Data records

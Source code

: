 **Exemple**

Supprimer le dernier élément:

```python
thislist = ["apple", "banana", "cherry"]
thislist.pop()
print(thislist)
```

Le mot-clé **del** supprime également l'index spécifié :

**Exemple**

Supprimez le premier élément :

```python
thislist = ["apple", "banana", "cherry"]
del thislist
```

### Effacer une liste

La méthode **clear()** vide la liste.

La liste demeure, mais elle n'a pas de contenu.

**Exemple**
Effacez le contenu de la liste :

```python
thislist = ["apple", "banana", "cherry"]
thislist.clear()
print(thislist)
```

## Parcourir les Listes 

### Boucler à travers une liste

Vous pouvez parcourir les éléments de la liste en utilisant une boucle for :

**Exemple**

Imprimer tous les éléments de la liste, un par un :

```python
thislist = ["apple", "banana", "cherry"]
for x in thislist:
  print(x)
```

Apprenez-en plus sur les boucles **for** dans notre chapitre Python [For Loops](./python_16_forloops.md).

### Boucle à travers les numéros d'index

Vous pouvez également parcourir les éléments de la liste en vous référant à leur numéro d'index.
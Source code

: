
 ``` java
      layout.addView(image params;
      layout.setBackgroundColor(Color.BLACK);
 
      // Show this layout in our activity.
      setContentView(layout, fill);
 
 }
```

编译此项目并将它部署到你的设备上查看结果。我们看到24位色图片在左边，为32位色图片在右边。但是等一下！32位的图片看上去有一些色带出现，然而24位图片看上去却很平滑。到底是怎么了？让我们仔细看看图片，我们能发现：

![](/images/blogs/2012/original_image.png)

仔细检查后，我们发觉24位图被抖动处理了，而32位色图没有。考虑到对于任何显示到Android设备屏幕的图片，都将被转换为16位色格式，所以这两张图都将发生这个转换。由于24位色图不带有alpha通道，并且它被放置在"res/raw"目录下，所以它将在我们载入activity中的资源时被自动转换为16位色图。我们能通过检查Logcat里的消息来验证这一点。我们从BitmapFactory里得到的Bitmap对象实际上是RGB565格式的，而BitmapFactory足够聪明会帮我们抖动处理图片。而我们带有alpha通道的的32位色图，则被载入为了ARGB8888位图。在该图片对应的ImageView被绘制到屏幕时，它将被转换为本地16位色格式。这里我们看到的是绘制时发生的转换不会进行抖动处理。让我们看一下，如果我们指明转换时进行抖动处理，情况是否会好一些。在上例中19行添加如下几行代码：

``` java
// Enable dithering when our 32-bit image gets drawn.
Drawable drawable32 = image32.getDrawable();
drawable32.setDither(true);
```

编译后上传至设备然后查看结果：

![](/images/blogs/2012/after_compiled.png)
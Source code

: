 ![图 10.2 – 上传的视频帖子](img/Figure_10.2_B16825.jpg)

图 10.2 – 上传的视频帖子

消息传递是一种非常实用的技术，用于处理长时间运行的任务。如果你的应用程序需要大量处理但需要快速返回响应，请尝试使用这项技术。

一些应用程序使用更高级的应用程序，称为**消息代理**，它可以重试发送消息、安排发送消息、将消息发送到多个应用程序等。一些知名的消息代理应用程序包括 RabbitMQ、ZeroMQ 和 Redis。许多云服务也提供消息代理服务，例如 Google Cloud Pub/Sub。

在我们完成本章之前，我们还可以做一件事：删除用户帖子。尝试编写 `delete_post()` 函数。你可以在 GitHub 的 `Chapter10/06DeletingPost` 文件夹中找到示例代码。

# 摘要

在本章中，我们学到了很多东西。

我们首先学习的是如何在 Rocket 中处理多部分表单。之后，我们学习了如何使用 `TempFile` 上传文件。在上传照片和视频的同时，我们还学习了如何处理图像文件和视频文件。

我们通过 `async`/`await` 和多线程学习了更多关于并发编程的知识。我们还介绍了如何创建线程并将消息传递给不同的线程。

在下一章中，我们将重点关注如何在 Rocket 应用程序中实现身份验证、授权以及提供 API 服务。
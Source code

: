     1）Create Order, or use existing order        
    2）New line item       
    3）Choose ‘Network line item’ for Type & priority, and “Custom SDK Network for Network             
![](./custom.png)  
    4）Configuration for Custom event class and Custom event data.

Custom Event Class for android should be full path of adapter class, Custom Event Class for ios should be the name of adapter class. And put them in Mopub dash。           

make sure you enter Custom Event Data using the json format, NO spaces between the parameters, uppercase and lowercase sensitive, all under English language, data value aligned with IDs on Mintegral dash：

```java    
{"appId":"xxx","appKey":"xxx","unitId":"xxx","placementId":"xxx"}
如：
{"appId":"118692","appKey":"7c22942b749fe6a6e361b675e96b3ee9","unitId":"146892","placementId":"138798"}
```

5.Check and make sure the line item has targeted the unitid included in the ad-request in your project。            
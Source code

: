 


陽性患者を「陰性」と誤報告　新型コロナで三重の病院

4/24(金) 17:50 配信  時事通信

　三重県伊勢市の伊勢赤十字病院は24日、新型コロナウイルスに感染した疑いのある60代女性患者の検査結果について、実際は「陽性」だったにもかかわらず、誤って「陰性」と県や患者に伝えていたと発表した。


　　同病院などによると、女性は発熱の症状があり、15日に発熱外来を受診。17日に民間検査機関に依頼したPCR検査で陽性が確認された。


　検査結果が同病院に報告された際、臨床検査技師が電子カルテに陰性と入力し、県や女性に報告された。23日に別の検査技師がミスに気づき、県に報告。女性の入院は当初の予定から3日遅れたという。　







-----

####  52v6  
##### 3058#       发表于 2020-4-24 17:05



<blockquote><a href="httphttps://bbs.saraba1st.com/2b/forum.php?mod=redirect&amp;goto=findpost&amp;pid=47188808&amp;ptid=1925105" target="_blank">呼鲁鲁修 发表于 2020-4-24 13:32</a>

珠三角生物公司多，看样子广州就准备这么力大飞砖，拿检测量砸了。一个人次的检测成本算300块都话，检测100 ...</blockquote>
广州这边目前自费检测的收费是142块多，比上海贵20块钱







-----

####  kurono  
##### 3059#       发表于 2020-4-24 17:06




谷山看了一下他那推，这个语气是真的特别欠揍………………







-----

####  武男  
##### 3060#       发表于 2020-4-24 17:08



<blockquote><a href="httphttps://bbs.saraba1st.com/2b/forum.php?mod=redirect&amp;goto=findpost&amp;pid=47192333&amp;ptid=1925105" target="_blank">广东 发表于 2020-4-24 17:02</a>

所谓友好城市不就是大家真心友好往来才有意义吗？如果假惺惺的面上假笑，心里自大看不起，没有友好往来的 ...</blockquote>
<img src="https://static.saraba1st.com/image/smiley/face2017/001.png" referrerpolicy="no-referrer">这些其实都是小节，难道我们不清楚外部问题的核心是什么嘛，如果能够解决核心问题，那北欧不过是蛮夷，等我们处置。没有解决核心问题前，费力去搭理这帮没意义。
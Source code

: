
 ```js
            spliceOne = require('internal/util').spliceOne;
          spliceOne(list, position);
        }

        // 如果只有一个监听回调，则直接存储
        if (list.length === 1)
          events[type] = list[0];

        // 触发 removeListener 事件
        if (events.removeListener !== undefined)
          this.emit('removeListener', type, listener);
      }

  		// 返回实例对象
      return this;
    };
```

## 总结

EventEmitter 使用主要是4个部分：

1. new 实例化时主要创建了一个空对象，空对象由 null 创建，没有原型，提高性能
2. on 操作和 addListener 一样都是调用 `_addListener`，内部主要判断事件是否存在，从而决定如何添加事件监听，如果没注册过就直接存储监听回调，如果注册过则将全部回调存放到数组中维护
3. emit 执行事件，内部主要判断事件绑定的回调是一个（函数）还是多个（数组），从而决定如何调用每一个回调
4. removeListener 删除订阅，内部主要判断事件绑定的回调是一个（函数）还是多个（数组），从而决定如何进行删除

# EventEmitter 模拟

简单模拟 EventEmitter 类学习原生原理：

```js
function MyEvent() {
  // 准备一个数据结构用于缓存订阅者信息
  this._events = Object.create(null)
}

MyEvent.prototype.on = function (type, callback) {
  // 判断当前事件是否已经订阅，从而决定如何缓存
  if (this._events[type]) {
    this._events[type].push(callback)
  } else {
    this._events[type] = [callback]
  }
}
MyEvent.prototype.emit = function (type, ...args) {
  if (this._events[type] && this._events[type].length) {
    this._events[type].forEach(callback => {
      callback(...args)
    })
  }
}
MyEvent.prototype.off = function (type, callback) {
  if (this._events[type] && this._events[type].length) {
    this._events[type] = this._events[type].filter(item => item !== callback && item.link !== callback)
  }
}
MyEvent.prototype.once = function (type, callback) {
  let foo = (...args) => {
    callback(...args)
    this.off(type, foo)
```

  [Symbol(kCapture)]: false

Work task: Starting at the first line of the records, print each line exactly, stopping after the line that contains "### Effacer une liste".

Task solution:
Source code

: **Exemple**

Supprimer le dernier élément:

```python
thislist = ["apple", "banana", "cherry"]
thislist.pop()
print(thislist)
```

Le mot-clé **del** supprime également l'index spécifié :

**Exemple**

Supprimez le premier élément :

```python
thislist = ["apple", "banana", "cherry"]
del thislist
```

### Effacer une liste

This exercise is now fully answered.